É importante registrar que Santaella (op. Cit.) será nossa cicerone com sua obra Estética: de Platão a Peirce. Nela a autora nos serve as discussões mais periféricas que na primeira parte do seu trabalho história das filosofias da estética, como já foi demonstrado no corpo do texto. A segunda parte do livro a autora elabora mais o trabalho. Nesse seguimento ela apresenta a estética de Peirce, ponto diretamente ligado ao nosso estudo, pois se vinculará à semiótica assunto a ser tratado no Capítulo 3. Vejamos de forma breve como Peirce apresenta sua ideia de estética, reportado pela estudiosa desse lógico e filósofo da semiótica.

Peirce afirmou que a ética deve ser alicerçada sobre uma doutrina que, sem de modo algum fazer considerações sobre como nossa conduta deve ser, divide idealmente os possíveis estados de coisas em duas classes, aqueles que são admiráveis e aqueles que não são admiráveis, e assume definir precisamente o que é que constitui a admirabilidade de um ideal. Seu problema é determinar por análise o que é que se deve deliberadamente admirar per se, em si mesmo, independentemente das suas aplicações sobre a conduta humana. Chamo essa investigação de Estética (CP 5:36) (SANTAELLA, 1994, p. 125).

A estética é perseguidora de um bem. O bem é o admirável que Peirce sugere que seja uma escolha consciente do indivíduo. Admirado e admirador são, portanto, impactantes mútuos. As inferências do admirador repercutem transformações alteradoras do movimento e das alternâncias do julgamento individual. O admirado numa escala que se revela conforme o olhar do admirador se transforma, assumindo outras significações modificando também o admirador.

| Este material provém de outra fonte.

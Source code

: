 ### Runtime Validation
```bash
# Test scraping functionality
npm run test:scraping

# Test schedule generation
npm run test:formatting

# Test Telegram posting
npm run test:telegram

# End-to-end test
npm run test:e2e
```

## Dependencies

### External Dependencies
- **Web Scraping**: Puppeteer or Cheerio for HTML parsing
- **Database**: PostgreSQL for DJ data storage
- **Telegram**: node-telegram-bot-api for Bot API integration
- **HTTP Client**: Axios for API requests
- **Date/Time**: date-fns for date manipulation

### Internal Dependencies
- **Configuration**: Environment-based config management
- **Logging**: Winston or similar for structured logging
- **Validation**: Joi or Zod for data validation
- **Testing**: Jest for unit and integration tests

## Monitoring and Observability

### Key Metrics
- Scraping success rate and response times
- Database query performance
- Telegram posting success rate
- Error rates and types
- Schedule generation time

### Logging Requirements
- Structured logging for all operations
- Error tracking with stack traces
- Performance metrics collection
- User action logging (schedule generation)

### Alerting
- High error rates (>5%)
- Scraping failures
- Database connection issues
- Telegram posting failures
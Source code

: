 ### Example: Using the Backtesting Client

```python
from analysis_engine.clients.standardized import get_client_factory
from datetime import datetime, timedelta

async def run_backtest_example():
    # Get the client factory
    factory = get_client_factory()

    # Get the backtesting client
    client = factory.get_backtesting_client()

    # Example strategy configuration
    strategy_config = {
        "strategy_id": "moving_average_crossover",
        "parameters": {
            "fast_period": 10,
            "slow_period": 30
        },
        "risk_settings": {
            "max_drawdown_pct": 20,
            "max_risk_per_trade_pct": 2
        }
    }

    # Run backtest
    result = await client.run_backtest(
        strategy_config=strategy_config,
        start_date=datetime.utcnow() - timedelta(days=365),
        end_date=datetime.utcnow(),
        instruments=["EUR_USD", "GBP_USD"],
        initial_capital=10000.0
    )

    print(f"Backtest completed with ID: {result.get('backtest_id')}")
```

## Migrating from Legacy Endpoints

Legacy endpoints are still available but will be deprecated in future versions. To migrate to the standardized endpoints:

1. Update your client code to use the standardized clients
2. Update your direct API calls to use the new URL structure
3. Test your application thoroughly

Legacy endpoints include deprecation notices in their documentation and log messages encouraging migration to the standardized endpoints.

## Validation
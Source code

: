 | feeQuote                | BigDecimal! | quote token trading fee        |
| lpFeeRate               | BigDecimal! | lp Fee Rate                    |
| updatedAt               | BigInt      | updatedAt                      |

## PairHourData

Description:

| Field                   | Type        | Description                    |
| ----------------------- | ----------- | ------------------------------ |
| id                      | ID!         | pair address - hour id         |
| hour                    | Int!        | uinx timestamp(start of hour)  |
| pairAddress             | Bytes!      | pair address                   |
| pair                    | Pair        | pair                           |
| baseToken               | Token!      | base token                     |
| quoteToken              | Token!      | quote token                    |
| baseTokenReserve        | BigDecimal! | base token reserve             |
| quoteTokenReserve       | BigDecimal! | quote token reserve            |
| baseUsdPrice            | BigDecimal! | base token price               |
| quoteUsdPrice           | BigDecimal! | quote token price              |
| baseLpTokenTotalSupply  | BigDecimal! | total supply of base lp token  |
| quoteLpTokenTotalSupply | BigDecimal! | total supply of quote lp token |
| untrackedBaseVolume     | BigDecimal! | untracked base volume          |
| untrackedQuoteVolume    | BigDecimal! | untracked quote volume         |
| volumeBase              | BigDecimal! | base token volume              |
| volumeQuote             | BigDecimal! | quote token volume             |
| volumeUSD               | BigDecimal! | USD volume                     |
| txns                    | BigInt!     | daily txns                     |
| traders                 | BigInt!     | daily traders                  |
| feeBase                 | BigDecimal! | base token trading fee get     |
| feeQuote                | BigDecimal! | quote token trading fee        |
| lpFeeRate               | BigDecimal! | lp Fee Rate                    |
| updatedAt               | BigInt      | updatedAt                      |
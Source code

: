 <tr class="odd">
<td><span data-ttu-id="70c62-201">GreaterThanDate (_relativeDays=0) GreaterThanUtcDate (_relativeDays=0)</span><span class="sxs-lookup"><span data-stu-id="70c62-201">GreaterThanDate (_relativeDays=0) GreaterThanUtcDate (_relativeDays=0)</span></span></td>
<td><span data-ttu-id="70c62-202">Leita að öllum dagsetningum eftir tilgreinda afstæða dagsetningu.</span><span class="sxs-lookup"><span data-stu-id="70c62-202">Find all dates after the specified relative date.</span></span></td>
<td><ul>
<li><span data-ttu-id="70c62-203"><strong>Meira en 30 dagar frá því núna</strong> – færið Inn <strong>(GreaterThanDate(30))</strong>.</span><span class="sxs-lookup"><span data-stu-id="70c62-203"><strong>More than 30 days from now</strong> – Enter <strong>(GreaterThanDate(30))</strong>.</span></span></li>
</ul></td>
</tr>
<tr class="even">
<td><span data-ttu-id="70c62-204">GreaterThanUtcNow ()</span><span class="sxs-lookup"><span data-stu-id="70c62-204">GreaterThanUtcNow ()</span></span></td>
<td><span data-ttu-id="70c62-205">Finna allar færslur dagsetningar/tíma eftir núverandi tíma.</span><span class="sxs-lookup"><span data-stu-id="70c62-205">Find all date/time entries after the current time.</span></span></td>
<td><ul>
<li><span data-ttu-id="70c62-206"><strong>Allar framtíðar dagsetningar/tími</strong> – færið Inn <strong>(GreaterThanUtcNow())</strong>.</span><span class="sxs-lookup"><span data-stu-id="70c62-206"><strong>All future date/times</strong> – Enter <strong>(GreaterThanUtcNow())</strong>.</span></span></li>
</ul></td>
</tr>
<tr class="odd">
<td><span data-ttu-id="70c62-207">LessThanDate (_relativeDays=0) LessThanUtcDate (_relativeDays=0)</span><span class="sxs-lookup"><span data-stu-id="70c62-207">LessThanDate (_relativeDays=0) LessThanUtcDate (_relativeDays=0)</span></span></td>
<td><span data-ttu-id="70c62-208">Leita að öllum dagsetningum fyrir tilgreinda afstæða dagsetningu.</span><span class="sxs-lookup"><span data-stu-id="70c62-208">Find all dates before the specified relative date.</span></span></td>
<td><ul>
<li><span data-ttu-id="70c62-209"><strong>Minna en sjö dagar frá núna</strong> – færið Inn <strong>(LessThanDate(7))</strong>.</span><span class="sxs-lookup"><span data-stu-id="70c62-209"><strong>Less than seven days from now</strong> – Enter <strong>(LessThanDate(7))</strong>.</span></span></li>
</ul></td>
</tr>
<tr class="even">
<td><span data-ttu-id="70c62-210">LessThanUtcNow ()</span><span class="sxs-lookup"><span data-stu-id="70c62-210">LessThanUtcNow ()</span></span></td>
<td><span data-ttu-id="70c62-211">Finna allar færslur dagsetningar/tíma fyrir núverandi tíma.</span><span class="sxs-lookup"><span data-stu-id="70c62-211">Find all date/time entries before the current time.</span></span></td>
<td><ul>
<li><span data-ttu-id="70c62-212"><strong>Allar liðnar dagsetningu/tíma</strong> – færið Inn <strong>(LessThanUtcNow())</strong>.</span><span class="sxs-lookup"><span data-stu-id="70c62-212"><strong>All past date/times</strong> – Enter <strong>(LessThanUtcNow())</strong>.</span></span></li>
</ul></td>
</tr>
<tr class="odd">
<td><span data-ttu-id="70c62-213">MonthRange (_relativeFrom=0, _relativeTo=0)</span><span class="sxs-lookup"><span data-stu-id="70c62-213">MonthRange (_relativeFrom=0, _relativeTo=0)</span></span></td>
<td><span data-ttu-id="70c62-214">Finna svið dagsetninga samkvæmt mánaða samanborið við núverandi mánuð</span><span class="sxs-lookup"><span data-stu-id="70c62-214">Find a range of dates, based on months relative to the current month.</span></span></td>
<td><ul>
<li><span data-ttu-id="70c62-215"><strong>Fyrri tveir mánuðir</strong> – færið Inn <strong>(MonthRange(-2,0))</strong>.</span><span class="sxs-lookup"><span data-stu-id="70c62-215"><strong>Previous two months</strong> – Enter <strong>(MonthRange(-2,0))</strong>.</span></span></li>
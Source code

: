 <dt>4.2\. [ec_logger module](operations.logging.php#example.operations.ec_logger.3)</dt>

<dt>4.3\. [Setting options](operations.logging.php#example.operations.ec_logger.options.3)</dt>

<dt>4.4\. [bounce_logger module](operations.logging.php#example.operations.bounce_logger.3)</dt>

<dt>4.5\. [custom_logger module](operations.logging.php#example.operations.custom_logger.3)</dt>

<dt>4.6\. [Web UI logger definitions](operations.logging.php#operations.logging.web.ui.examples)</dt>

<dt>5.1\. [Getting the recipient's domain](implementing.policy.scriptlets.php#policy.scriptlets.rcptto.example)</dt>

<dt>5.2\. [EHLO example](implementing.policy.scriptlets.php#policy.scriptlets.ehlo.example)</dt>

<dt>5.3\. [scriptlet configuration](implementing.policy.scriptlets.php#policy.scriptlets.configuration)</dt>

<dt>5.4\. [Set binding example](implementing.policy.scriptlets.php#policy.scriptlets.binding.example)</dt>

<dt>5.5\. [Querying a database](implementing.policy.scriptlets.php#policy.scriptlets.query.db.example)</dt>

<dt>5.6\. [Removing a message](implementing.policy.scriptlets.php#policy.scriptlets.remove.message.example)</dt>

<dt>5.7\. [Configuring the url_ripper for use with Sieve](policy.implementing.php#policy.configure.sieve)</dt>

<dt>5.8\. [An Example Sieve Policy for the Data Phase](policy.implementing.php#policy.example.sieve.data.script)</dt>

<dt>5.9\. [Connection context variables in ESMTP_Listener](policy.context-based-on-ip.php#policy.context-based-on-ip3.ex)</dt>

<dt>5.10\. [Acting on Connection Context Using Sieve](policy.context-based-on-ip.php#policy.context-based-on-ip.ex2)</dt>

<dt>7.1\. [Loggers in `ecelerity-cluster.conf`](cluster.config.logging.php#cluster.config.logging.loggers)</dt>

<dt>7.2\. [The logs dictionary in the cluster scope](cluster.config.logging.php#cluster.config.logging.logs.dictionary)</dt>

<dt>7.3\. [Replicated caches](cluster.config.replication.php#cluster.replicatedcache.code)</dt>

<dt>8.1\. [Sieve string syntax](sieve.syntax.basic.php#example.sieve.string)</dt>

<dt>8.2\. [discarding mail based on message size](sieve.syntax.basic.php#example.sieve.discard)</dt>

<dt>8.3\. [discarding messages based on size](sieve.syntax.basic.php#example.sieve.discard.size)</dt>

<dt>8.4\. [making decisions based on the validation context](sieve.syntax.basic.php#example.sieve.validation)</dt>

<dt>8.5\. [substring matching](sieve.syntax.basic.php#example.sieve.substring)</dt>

Feita a escolha do que é admirado, nasce o belo, nasce à estética. Coloca-se então o individuo, a caminho do “summum bonum”; “[...] o ideal dos ideais que não precisa de nenhuma justificativa ou explicação. A questão da estética, portanto, é determinar o que pode preencher esse requisito de ser admirável, desejável, em e por si mesmo, sem qualquer razão ulterior (CP 2.199)” (SANTAELLA, 1994, p. 126).

Apropriando-nos das ideias até aqui postas, pensando as Itacoatiaras como uma “beleza especial” tomemos o sentido do belo e do sublime ou ainda do “admirável” o “summum bonum”, os registros rupestres do Boi Branco são uma memória exteriorizada, e

exteriorizante acentuando ao meio ambiente da caatinga formas. Imprimindo aos contornos das rochas signos compartilhados socialmente, fazendo do local, um lugar especial. Um lugar socialmente humano, as signosgravura exprimem uma territorialidade, uma pertença. Visível memória revelando-se através de ação só percebida pela concessão sígnica das imagens preconizadoras de um imaginário perceptível através de uma estética humanizada.